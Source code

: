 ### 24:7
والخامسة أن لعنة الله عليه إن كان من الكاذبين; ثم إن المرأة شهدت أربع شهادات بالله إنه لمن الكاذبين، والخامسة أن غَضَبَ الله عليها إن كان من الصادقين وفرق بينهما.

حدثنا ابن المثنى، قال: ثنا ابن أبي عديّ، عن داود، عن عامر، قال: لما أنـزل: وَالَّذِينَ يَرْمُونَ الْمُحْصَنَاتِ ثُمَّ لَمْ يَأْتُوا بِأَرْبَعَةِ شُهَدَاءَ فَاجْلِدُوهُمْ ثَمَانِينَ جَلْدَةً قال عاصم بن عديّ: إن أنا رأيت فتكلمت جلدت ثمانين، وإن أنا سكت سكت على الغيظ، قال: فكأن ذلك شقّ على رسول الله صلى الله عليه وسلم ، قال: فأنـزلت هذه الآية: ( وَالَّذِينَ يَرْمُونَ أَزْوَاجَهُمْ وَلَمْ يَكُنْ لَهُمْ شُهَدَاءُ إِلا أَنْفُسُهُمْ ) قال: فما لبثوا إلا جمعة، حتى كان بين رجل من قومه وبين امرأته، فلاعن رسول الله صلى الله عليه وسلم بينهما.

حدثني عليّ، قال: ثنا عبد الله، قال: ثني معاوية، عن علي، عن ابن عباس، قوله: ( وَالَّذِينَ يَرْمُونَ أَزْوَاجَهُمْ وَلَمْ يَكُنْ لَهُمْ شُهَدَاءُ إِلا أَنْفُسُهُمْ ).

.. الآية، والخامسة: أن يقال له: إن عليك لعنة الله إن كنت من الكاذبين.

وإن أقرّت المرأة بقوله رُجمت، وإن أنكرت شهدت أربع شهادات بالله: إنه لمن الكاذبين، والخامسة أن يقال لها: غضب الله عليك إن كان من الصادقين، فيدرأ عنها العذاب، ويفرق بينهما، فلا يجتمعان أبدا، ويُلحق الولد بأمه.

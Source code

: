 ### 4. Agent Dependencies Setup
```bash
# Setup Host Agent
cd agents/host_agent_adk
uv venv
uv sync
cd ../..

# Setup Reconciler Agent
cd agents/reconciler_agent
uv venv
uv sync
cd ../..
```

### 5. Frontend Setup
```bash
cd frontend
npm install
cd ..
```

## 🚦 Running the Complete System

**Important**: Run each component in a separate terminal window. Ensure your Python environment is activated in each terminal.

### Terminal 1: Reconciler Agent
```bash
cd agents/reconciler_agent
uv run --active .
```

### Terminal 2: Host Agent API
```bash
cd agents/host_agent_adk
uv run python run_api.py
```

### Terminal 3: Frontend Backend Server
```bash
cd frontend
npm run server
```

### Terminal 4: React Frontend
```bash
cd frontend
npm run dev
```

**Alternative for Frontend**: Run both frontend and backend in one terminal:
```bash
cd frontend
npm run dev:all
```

_What you need to do_
A verbatim reproduction of all the records above is the expected answer.

_Result below_
Source code

: ### 24:7
والخامسة أن لعنة الله عليه إن كان من الكاذبين; ثم إن المرأة شهدت أربع شهادات بالله إنه لمن الكاذبين، والخامسة أن غَضَبَ الله عليها إن كان من الصادقين وفرق بينهما.

حدثنا ابن المثنى، قال: ثنا ابن أبي عديّ، عن داود، عن عامر، قال: لما أنـزل: وَالَّذِينَ يَرْمُونَ الْمُحْصَنَاتِ ثُمَّ لَمْ يَأْتُوا بِأَرْبَعَةِ شُهَدَاءَ فَاجْلِدُوهُمْ ثَمَانِينَ جَلْدَةً قال عاصم بن عديّ: إن أنا رأيت فتكلمت جلدت ثمانين، وإن أنا سكت سكت على الغيظ، قال: فكأن ذلك شقّ على رسول الله صلى الله عليه وسلم ، قال: فأنـزلت هذه الآية: ( وَالَّذِينَ يَرْمُونَ أَزْوَاجَهُمْ وَلَمْ يَكُنْ لَهُمْ شُهَدَاءُ إِلا أَنْفُسُهُمْ ) قال: فما لبثوا إلا جمعة، حتى كان بين رجل من قومه وبين امرأته، فلاعن رسول الله صلى الله عليه وسلم بينهما.

حدثني عليّ، قال: ثنا عبد الله، قال: ثني معاوية، عن علي، عن ابن عباس، قوله: ( وَالَّذِينَ يَرْمُونَ أَزْوَاجَهُمْ وَلَمْ يَكُنْ لَهُمْ شُهَدَاءُ إِلا أَنْفُسُهُمْ ).

.. الآية، والخامسة: أن يقال له: إن عليك لعنة الله إن كنت من الكاذبين.

وإن أقرّت المرأة بقوله رُجمت، وإن أنكرت شهدت أربع شهادات بالله: إنه لمن الكاذبين، والخامسة أن يقال لها: غضب الله عليك إن كان من الصادقين، فيدرأ عنها العذاب، ويفرق بينهما، فلا يجتمعان أبدا، ويُلحق الولد بأمه.

Source code

: ### 4. Agent Dependencies Setup
```bash
# Setup Host Agent
cd agents/host_agent_adk
uv venv
uv sync
cd ../..

# Setup Reconciler Agent
cd agents/reconciler_agent
uv venv
uv sync
cd ../..
```

### 5. Frontend Setup
```bash
cd frontend
npm install
cd ..
```

## 🚦 Running the Complete System

**Important**: Run each component in a separate terminal window. Ensure your Python environment is activated in each terminal.

### Terminal 1: Reconciler Agent
```bash
cd agents/reconciler_agent
uv run --active .
```

### Terminal 2: Host Agent API
```bash
cd agents/host_agent_adk
uv run python run_api.py
```

### Terminal 3: Frontend Backend Server
```bash
cd frontend
npm run server
```

### Terminal 4: React Frontend
```bash
cd frontend
npm run dev
```

**Alternative for Frontend**: Run both frontend and backend in one terminal:
```bash
cd frontend
npm run dev:all
```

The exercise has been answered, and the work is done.